▸ **Directions for this task**: Below is a listing; restate from it, character for character, the lines beginning at the line holding "The datasets I have" and ending at the line holding "The choice of", both included.
═════ Records to process ═════
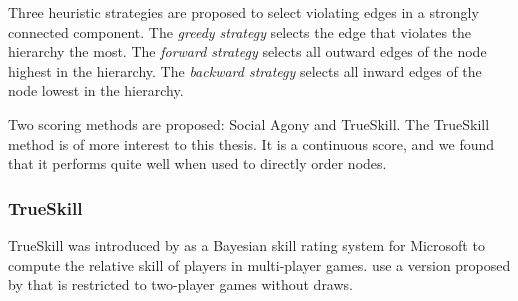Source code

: Three heuristic strategies are proposed to select violating edges in a strongly connected component. The \textit{greedy strategy} selects the edge that violates the hierarchy the most. The \textit{forward strategy} selects all outward edges of the node highest in the hierarchy. The \textit{backward strategy} selects all inward edges of the node lowest in the hierarchy. 

Two scoring methods are proposed: Social Agony and TrueSkill. The TrueSkill method is of more interest to this thesis. It is a continuous score, and we found that it performs quite well when used to directly order nodes.

\subsubsection*{TrueSkill}
TrueSkill was introduced by \citet{herbrich2007trueskill} as a Bayesian skill rating system for Microsoft to compute the relative skill of players in multi-player games. \citet{sun2017breaking} use a version proposed by \citet{liu2013question} that is restricted to two-player games without draws. 



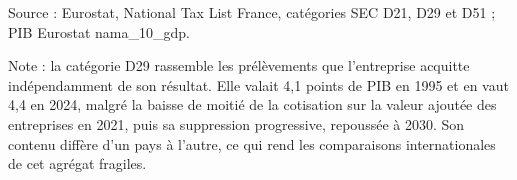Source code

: Source : Eurostat, National Tax List France, catégories SEC D21, D29 et D51 ; PIB Eurostat nama\_10\_gdp.\par Note : la catégorie D29 rassemble les prélèvements que l'entreprise acquitte indépendamment de son résultat. Elle valait 4,1 points de PIB en 1995 et en vaut 4,4 en 2024, malgré la baisse de moitié de la cotisation sur la valeur ajoutée des entreprises en 2021, puis sa suppression progressive, repoussée à 2030. Son contenu diffère d'un pays à l'autre, ce qui rend les comparaisons internationales de cet agrégat fragiles.

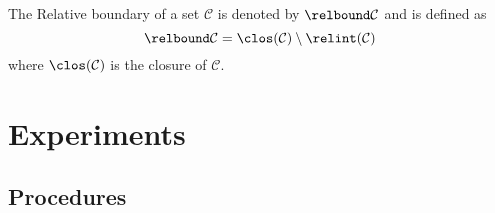 \begin{definition}
  \label{def:relative-boundary}
  The Relative boundary of a set \(\mathcal{C}\) is denoted by \(\relbound \mathcal{C}\) and is defined as
  \begin{equation}
    \label{eq:relative-boundary}
    \relbound \mathcal{C} = \clos(\mathcal{C}) \setminus \relint(\mathcal{C})
  \end{equation}
  where \(\clos(\mathcal{C})\) is the closure of \(\mathcal{C}\).
\end{definition}

\section{Experiments}
\subsection{Procedures}
\FloatBarrier

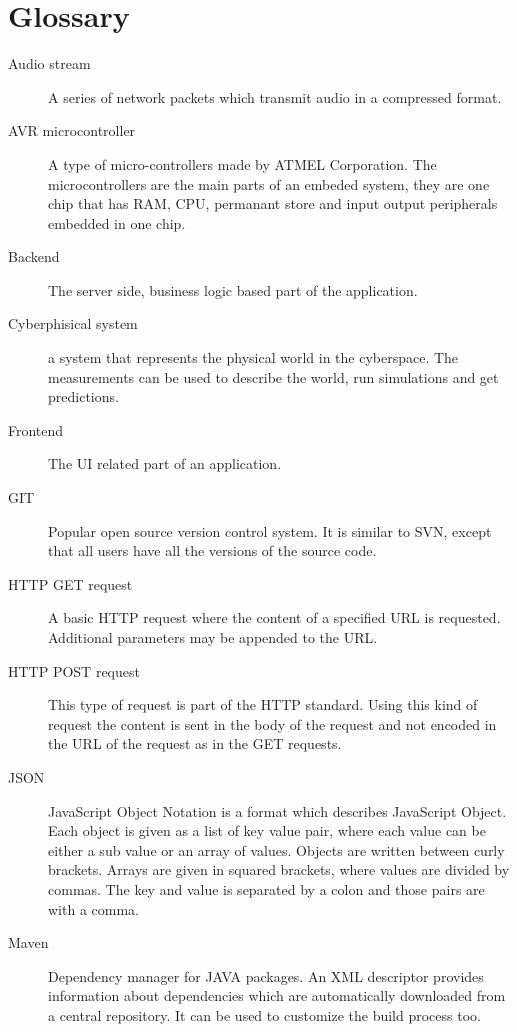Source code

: \section{Glossary}
\begin{description}
	\item[Audio stream] A series of network packets which transmit audio in a compressed format.
	
	\item[AVR microcontroller] A type of micro-controllers made by ATMEL Corporation. The microcontrollers are the main parts of an embeded system, they are one chip that has RAM, CPU, permanant store and input output peripherals embedded in one chip.
	
	\item[Backend] The server side, business logic based part of the application.
	
	\item[Cyberphisical system] a system that represents the physical world in the cyberspace. The measurements can be used to describe the world, run simulations and get predictions.
	
	\item[Frontend] The UI related part of an application.
	
	\item[GIT] Popular open source version control system. It is similar to SVN, except that all users have all the versions of the source code.
	
	\item[HTTP GET request] A basic HTTP request where the content of a specified URL is requested. Additional parameters may be appended to the URL.
	
	\item[HTTP POST request] This type of request is part of the HTTP standard. Using this kind of request the content is sent in the body of the request and not encoded in the URL of the request as in the GET requests.
	
	\item[JSON] JavaScript Object Notation is a format which describes JavaScript Object. Each object is given as a list of key value pair, where each value can be either a sub value or an array of values. Objects are written between curly brackets. Arrays are given in squared brackets, where values are divided by commas. The key and value is separated by a colon and those pairs are with a comma.
	
	\item[Maven] Dependency manager for JAVA packages. An XML descriptor provides information about dependencies which are automatically downloaded from a central repository. It can be used to customize the build process too.
	

\end{description}
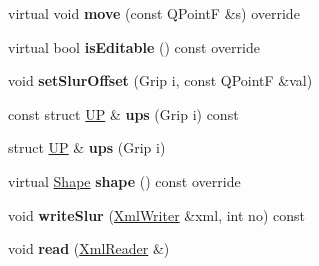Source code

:\begin{DoxyCompactItemize}
virtual void {\bfseries move} (const Q\+PointF \&s) override
\item 
\mbox{\label{class_ms_1_1_slur_tie_segment_a3beb1336d47956a0bd263a20a85d4d9d}} 
virtual bool {\bfseries is\+Editable} () const override
\item 
\mbox{\label{class_ms_1_1_slur_tie_segment_a41449c7a71eb7fc42d4384b3e560fd72}} 
void {\bfseries set\+Slur\+Offset} (Grip i, const Q\+PointF \&val)
\item 
\mbox{\label{class_ms_1_1_slur_tie_segment_a39cfeabe9663114fdbd2c3a37b88c62e}} 
const struct \hyperlink{struct_ms_1_1_u_p}{UP} \& {\bfseries ups} (Grip i) const
\item 
\mbox{\label{class_ms_1_1_slur_tie_segment_aca97082c86718bf65b5fc362e10122b2}} 
struct \hyperlink{struct_ms_1_1_u_p}{UP} \& {\bfseries ups} (Grip i)
\item 
\mbox{\label{class_ms_1_1_slur_tie_segment_afabd534baeefa0cfef3c7ff829fd8ad0}} 
virtual \hyperlink{class_ms_1_1_shape}{Shape} {\bfseries shape} () const override
\item 
\mbox{\label{class_ms_1_1_slur_tie_segment_a20f7817973d199a86229873ba935a0de}} 
void {\bfseries write\+Slur} (\hyperlink{class_ms_1_1_xml_writer}{Xml\+Writer} \&xml, int no) const
\item 
\mbox{\label{class_ms_1_1_slur_tie_segment_a4644eabd662d41c316f6ce15b8411862}} 
void {\bfseries read} (\hyperlink{class_ms_1_1_xml_reader}{Xml\+Reader} \&)
\end{DoxyCompactItemize}
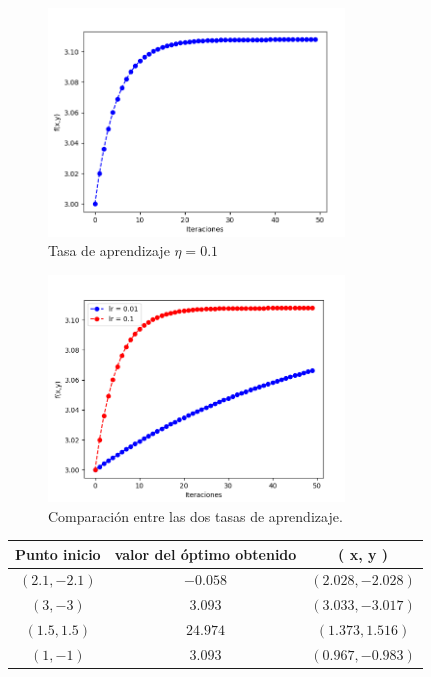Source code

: \documentclass[size=a4, parskip=half, titlepage=false, toc=flat, toc=bib, 12pt]{scrartcl}
\begin{document}
\begin{figure}[H]
\centering
\includegraphics[width=0.7\textwidth]{./img/bonus22}
\caption{Tasa de aprendizaje $\eta = 0.1$}
\end{figure}

\begin{figure}[H]
\centering
\includegraphics[width=0.7\textwidth]{./img/bonus23}
\caption{Comparación entre las dos tasas de aprendizaje.}
\end{figure}

\begin{table}[H]
\centering
\begin{tabular}{ccc}
\hline
Punto inicio   & valor del óptimo obtenido                    & ( x, y )                                 \\ \hline
$(2.1 , -2.1)$ & {\color[HTML]{000000} $-0.058$} & {\color[HTML]{000000} $(2.028, -2.028)$} \\ \hline
$(3, -3)$      & {\color[HTML]{000000} $3.093$}  & {\color[HTML]{000000} $(3.033, -3.017)$} \\ \hline
$(1.5, 1.5)$   & {\color[HTML]{000000} $24.974$} & {\color[HTML]{000000} $(1.373, 1.516)$}  \\ \hline
$(1, -1)$      & {\color[HTML]{000000} $3.093$}  & {\color[HTML]{000000} $(0.967, -0.983)$} \\ \hline
\end{tabular}
\end{table}

\end{document}
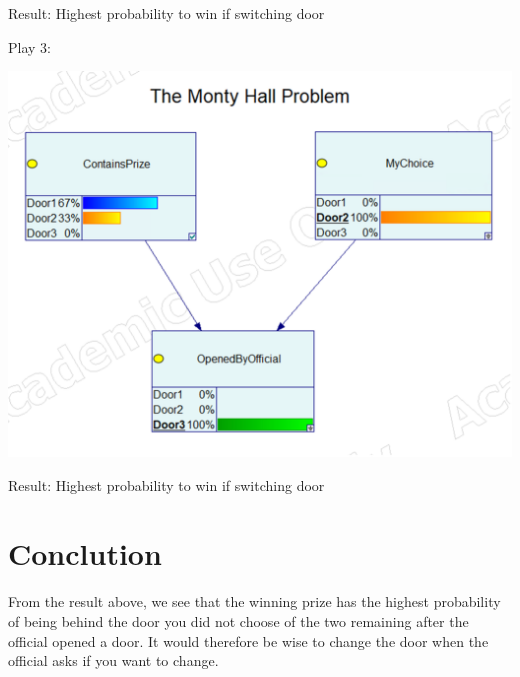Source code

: \documentclass{article}
\begin{document}
Result: Highest probability to win if switching door

Play 3:

\includegraphics[width=\linewidth]{play3.png}

Result: Highest probability to win if switching door

\section*{Conclution}

From the result above, we see that the winning prize has the highest probability of being behind the door you did not choose of the two remaining after the official opened a door. It would therefore be wise to change the door when the official asks if you want to change.
\end{document}
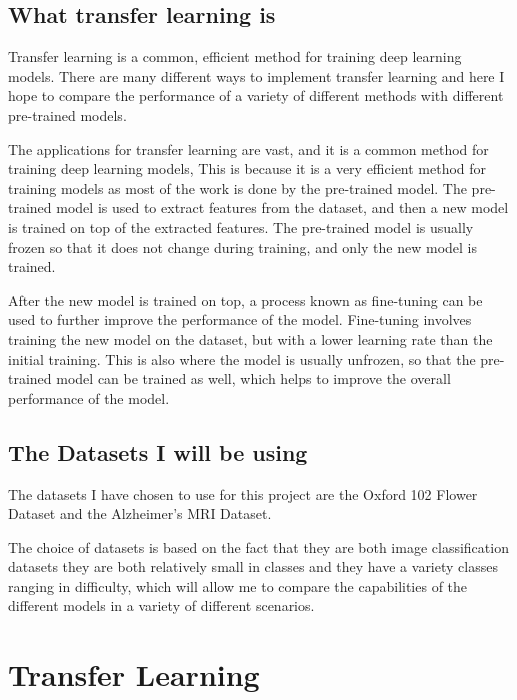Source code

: \documentclass[]{final_report}
\begin{document}


\section{What transfer learning is}
Transfer learning is a common, efficient method for training deep learning models.
There are many different ways to implement transfer learning and here I hope to compare the performance
of a variety of different methods with different pre-trained models.

The applications for transfer learning are vast, and it is a common method for training deep learning models,
This is because it is a very efficient method for training models as most of the work is done by the pre-trained model.
The pre-trained model is used to extract features from the dataset, and then a new model is trained on top of the extracted features.
The pre-trained model is usually frozen so that it does not change during training, and only the new model is trained.

After the new model is trained on top, a process known as fine-tuning can be used to further improve the performance of the model.
Fine-tuning involves training the new model on the dataset, but with a lower learning rate than the initial training.
This is also where the model is usually unfrozen, so that the pre-trained model can be trained as well, which helps to improve the overall performance of the model.

\section{The Datasets I will be using}
The datasets I have chosen to use for this project are the Oxford 102 Flower Dataset\cite{OxfordFlowers102} and the Alzheimer's MRI Dataset\cite{AlzheimersDataset}.

The choice of datasets is based on the fact that they are both image classification datasets they are both relatively small in classes and
they have a variety classes ranging in difficulty, which will allow me to compare the capabilities of the different models in a variety of different scenarios.

\chapter{Transfer Learning}
\end{document}
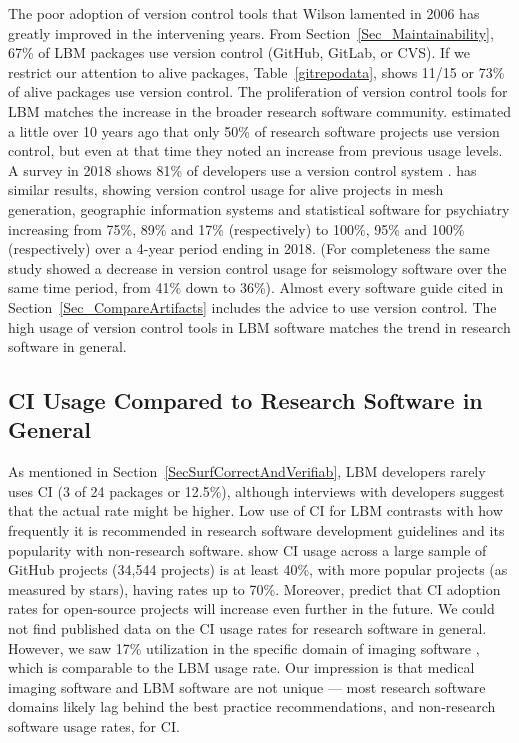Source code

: \documentclass[final, 3p, times, authoryear]{elsarticle}
\begin{document}
The poor adoption of version control tools that Wilson lamented in 2006
\citep{Wilson2006} has greatly improved in the intervening years.  From
Section~\ref{Sec_Maintainability}, 67\% of LBM packages use version control
(GitHub, GitLab, or CVS). If we restrict our attention to alive packages,
Table~\ref{gitrepodata}, shows 11/15 or 73\% of alive packages use version
control. The proliferation of version control tools for LBM matches the increase
in the broader research software community. \citet{Nguyen-HoanEtAl2010}
estimated a little over 10 years ago that only 50\% of research software
projects use version control, but even at that time they noted an increase from
previous usage levels. A survey in 2018 shows 81\% of developers use a version
control system \citep{AlNoamanyAndBorghi2018}. \citet{Smith2018} has similar
results, showing version control usage for alive projects in mesh generation,
geographic information systems and statistical software for psychiatry
increasing from 75\%, 89\% and 17\% (respectively) to 100\%, 95\% and 100\%
(respectively) over a 4-year period ending in 2018.  (For completeness the same
study showed a decrease in version control usage for seismology software over
the same time period, from 41\% down to 36\%).  Almost every software guide
cited in Section~\ref{Sec_CompareArtifacts} includes the advice to use version
control. The high usage of version control tools in LBM software matches the
trend in research software in general.

\subsection{CI Usage Compared to Research Software in General}

As mentioned in Section~\ref{SecSurfCorrectAndVerifiab}, LBM developers rarely
uses CI (3 of 24 packages or 12.5\%), although interviews with developers
suggest that the actual rate might be higher. Low use of CI for LBM contrasts
with how frequently it is recommended in research software development
guidelines
\citep{BrettEtAl2021, Brown2015, ThielEtAl2020, Zadka2018, vanGompelEtAl2016}
and its popularity with non-research software. \citet{HiltonEtAl2016} show CI
usage across a large sample of GitHub projects (34,544 projects) is at least
40\%, with more popular projects (as measured by stars), having rates up to
70\%. Moreover, \citet{HiltonEtAl2016} predict that CI adoption rates for
open-source projects will increase even further in the future.  We could not
find published data on the CI usage rates for research software in general.
However, we saw 17\% utilization in the specific domain of imaging software
\citep{Dong2021}, which is comparable to the LBM usage rate. Our impression is
that medical imaging software and LBM software are not unique --- most research
software domains likely lag behind the best practice recommendations, and
non-research software usage rates, for CI.
\end{document}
═════
▸ **Task response**:
The datasets I have chosen to use for this project are the Oxford 102 Flower Dataset\cite{OxfordFlowers102} and the Alzheimer's MRI Dataset\cite{AlzheimersDataset}.

The choice of datasets is based on the fact that they are both image classification datasets they are both relatively small in classes and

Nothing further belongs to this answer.